◆ Directions ◆
The expected output is a copy of every line in the records with the string "width".

◆ Record excerpts ◆
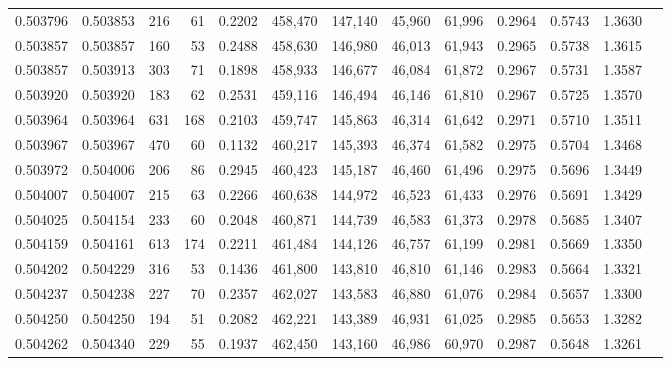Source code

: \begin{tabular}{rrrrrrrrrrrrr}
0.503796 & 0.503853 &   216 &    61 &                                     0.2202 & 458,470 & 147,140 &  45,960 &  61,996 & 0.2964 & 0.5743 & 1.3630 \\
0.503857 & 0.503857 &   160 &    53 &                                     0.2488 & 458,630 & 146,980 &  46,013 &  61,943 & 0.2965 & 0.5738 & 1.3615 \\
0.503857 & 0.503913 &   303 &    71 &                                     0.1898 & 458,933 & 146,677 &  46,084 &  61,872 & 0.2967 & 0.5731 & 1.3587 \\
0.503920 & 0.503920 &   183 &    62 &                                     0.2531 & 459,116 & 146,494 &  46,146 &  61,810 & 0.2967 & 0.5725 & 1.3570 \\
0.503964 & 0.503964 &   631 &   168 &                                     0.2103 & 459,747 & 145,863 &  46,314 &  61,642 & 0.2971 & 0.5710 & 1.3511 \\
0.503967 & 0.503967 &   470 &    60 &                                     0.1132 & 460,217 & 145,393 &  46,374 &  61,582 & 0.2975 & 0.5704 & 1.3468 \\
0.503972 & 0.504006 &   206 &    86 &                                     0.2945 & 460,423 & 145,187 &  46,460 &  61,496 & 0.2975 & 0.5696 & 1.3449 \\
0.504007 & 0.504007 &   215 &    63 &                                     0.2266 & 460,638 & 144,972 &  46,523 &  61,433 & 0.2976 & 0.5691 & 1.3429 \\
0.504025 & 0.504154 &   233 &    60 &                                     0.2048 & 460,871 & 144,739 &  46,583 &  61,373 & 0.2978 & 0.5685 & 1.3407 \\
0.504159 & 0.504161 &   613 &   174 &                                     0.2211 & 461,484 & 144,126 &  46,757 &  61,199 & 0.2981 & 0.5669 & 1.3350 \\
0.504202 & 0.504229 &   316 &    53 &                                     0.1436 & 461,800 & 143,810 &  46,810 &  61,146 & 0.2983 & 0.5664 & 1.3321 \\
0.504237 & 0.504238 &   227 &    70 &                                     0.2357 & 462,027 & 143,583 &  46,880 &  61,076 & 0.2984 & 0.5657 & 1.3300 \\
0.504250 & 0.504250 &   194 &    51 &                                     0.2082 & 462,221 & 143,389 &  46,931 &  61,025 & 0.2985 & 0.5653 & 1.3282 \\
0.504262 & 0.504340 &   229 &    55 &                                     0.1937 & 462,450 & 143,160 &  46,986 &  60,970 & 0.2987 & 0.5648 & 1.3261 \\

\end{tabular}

---

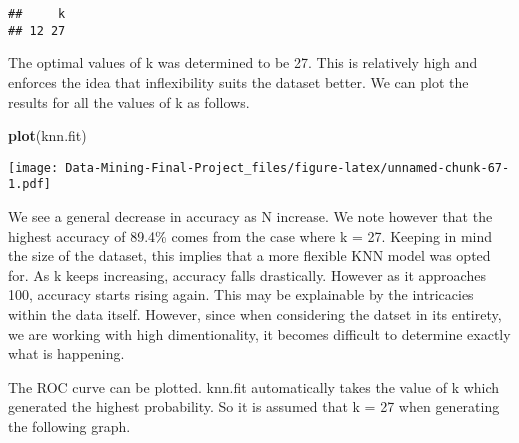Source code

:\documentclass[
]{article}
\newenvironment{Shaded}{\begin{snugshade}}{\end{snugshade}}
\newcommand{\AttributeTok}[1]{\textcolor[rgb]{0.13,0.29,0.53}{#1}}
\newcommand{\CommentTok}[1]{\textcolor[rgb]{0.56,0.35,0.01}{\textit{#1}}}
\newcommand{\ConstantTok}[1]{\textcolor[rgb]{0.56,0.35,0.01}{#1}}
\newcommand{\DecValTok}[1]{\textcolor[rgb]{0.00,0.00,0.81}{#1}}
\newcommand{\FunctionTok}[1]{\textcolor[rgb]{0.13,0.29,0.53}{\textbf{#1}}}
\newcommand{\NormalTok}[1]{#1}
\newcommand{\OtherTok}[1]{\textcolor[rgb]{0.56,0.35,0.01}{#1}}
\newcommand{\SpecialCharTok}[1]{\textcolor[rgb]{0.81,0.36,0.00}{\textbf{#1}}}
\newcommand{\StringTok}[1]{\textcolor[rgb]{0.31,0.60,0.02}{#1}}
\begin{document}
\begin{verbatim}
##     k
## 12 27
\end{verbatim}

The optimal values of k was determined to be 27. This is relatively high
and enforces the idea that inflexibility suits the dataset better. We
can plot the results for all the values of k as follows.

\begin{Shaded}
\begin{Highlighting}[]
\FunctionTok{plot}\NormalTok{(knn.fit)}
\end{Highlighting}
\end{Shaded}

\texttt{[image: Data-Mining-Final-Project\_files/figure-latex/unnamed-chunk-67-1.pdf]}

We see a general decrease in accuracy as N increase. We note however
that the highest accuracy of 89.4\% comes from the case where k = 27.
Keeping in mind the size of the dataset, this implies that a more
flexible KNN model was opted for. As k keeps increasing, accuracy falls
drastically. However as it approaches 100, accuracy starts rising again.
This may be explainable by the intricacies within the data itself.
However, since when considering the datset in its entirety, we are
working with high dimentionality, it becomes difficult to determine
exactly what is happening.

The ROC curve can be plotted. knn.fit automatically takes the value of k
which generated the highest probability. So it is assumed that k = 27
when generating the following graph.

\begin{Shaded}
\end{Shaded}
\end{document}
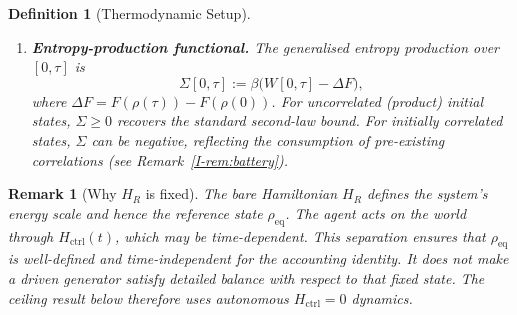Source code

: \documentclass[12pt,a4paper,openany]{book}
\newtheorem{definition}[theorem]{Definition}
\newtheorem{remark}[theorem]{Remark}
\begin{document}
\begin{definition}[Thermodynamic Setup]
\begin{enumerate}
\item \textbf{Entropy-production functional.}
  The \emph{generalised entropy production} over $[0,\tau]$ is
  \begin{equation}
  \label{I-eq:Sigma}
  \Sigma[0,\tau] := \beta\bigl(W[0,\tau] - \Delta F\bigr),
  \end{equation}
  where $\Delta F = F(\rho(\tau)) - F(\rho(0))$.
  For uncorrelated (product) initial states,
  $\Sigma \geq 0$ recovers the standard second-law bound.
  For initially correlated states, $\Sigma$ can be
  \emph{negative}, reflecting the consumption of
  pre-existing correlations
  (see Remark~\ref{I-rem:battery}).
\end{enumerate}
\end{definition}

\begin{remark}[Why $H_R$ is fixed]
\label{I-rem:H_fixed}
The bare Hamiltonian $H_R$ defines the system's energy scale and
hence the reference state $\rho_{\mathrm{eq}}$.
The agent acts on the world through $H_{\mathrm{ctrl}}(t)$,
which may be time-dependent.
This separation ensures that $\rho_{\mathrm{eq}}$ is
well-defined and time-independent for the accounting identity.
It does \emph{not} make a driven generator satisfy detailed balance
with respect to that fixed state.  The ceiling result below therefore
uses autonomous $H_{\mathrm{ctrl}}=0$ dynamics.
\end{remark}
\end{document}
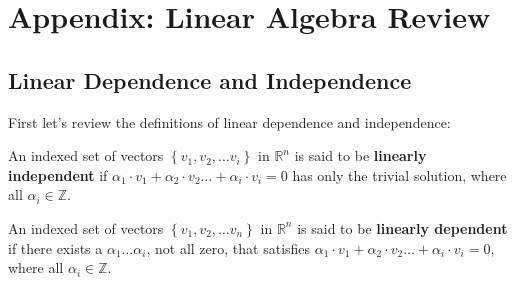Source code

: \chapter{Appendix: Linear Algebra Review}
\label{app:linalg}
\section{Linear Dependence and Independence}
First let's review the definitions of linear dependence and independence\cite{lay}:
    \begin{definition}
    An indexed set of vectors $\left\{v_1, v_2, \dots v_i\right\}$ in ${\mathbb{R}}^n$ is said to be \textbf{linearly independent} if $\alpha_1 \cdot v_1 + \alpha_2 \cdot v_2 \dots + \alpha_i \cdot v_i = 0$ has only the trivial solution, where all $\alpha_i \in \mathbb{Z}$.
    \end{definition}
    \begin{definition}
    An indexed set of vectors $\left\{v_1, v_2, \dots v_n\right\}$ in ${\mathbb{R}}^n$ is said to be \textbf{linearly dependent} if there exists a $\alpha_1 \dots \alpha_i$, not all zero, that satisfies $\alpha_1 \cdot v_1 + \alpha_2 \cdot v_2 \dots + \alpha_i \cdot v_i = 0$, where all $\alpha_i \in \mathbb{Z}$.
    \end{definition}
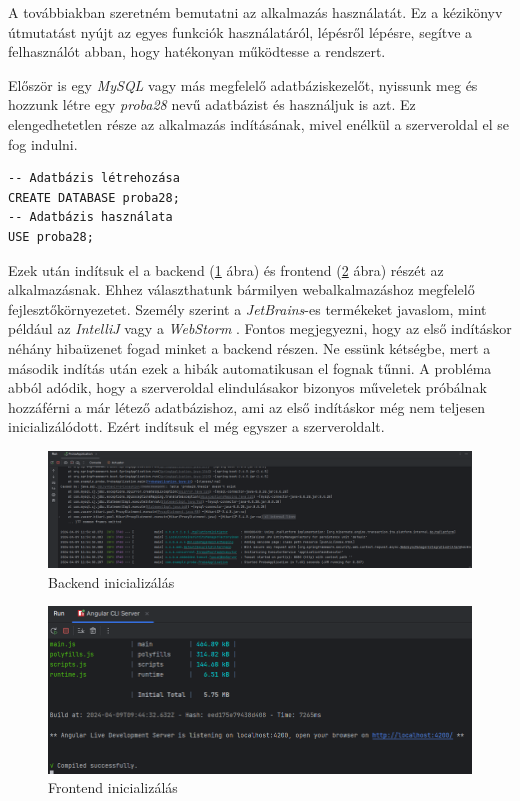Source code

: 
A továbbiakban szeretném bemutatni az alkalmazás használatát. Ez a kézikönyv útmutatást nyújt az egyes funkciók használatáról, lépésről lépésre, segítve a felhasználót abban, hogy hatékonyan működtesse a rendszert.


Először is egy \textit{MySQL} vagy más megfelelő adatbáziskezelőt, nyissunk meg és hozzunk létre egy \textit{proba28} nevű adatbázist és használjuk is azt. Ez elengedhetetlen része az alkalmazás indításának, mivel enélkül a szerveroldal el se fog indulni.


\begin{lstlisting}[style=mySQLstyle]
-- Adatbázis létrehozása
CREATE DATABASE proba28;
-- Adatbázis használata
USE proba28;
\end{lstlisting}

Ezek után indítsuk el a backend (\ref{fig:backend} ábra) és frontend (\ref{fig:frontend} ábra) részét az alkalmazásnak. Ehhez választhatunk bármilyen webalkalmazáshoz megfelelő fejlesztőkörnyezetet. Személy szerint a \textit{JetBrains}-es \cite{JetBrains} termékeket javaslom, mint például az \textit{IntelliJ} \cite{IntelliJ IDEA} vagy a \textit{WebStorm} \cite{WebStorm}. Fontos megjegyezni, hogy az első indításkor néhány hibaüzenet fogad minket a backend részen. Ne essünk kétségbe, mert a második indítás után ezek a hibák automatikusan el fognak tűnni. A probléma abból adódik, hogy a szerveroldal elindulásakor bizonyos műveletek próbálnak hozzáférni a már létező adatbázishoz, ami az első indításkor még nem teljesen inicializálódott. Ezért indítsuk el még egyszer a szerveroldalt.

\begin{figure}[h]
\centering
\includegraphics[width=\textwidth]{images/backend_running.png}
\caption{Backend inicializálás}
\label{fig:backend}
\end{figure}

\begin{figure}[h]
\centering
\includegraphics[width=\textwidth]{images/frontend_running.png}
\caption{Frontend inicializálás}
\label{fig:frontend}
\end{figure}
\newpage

* * *

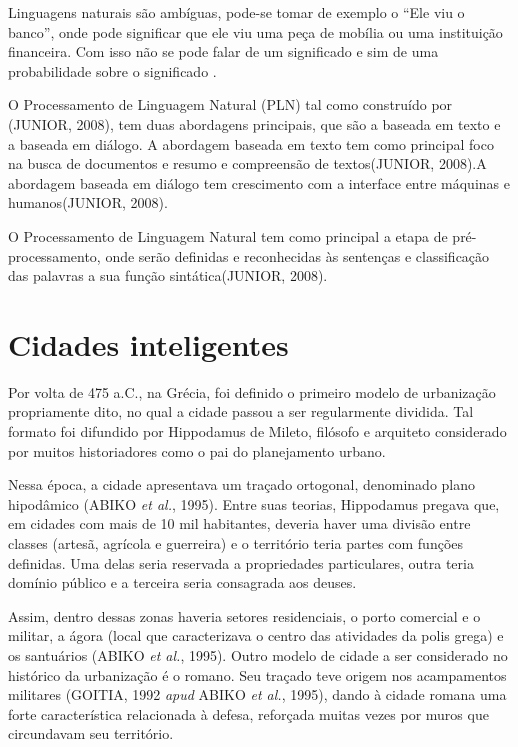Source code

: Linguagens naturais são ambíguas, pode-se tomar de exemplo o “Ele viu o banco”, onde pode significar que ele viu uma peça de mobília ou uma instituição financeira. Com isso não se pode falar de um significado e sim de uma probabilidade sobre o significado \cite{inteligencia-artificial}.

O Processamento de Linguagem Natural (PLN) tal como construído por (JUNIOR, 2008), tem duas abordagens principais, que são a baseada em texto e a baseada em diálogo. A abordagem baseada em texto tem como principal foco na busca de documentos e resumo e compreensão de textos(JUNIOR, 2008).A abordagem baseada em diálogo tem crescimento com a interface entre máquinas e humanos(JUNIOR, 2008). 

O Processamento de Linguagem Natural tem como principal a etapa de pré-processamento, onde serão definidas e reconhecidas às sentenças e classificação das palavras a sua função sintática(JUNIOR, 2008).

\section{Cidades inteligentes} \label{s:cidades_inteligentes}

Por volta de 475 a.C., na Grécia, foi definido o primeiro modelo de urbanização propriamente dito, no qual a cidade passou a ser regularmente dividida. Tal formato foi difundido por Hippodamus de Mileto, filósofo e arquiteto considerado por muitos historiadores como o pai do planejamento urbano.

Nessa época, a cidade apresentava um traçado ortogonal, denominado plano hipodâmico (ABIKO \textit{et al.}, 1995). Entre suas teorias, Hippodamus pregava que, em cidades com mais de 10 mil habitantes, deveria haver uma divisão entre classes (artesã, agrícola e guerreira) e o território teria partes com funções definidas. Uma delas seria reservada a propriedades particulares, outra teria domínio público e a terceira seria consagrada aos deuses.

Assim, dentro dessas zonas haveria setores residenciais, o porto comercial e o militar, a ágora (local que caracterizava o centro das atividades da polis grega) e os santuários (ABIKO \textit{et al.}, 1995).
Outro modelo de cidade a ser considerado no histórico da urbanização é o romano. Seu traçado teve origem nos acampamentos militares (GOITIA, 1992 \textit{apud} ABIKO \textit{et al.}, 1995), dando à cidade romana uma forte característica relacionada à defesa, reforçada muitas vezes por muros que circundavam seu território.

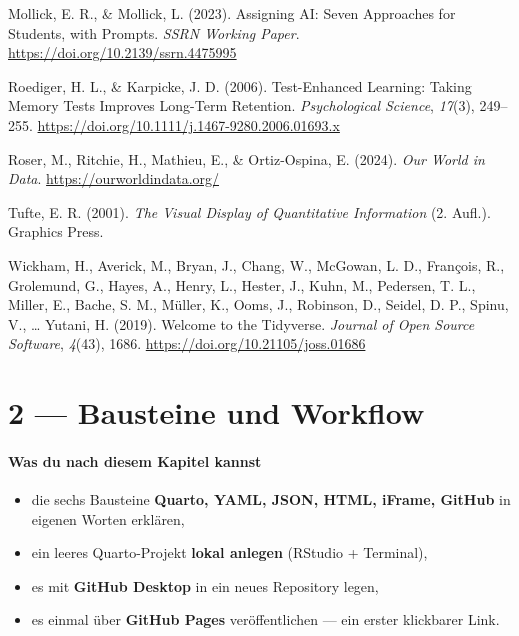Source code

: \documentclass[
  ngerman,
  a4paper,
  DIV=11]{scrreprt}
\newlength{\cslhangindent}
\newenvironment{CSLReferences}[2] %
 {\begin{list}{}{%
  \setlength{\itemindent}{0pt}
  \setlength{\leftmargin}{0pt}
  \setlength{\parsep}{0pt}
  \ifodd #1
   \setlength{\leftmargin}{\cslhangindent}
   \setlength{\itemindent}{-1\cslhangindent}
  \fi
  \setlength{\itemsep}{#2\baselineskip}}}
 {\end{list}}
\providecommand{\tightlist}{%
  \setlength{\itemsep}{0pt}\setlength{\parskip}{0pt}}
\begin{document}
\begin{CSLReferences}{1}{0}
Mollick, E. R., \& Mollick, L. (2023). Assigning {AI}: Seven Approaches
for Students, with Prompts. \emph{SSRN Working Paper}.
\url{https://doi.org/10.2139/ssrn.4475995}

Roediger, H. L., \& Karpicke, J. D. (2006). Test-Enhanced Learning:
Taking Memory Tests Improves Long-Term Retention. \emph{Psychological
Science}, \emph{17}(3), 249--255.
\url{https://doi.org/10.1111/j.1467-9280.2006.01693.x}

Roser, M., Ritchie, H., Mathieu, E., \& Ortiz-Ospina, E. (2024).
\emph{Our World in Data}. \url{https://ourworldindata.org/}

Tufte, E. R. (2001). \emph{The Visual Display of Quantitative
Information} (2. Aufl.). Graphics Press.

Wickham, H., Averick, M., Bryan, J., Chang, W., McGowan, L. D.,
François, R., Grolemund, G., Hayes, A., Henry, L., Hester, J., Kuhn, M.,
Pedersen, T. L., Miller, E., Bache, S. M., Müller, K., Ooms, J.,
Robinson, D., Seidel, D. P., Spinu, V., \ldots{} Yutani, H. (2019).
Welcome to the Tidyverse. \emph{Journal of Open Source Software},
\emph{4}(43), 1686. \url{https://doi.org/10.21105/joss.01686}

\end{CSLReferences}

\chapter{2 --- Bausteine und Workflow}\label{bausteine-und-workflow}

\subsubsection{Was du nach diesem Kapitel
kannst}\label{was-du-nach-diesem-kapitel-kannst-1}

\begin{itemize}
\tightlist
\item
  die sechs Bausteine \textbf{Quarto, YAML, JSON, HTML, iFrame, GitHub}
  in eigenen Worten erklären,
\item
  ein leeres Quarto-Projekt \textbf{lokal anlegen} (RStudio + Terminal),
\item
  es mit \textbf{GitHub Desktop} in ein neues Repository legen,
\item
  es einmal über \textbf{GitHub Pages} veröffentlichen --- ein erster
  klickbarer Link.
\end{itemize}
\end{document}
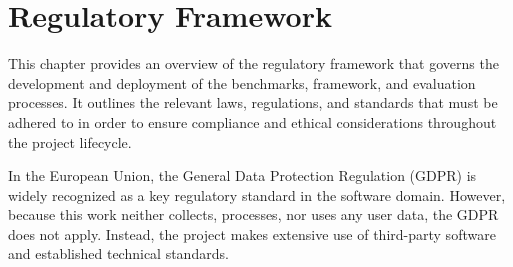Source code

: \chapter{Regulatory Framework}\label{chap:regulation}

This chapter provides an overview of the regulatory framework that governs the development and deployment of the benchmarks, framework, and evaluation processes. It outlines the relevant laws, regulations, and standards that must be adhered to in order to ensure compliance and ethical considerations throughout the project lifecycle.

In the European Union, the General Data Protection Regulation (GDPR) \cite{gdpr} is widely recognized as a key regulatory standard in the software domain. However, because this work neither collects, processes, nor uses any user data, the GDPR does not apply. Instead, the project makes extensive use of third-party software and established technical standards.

◆ Expected output ◆
\includegraphics[width=\textwidth]{images/backend_running.png}
\includegraphics[width=\textwidth]{images/frontend_running.png}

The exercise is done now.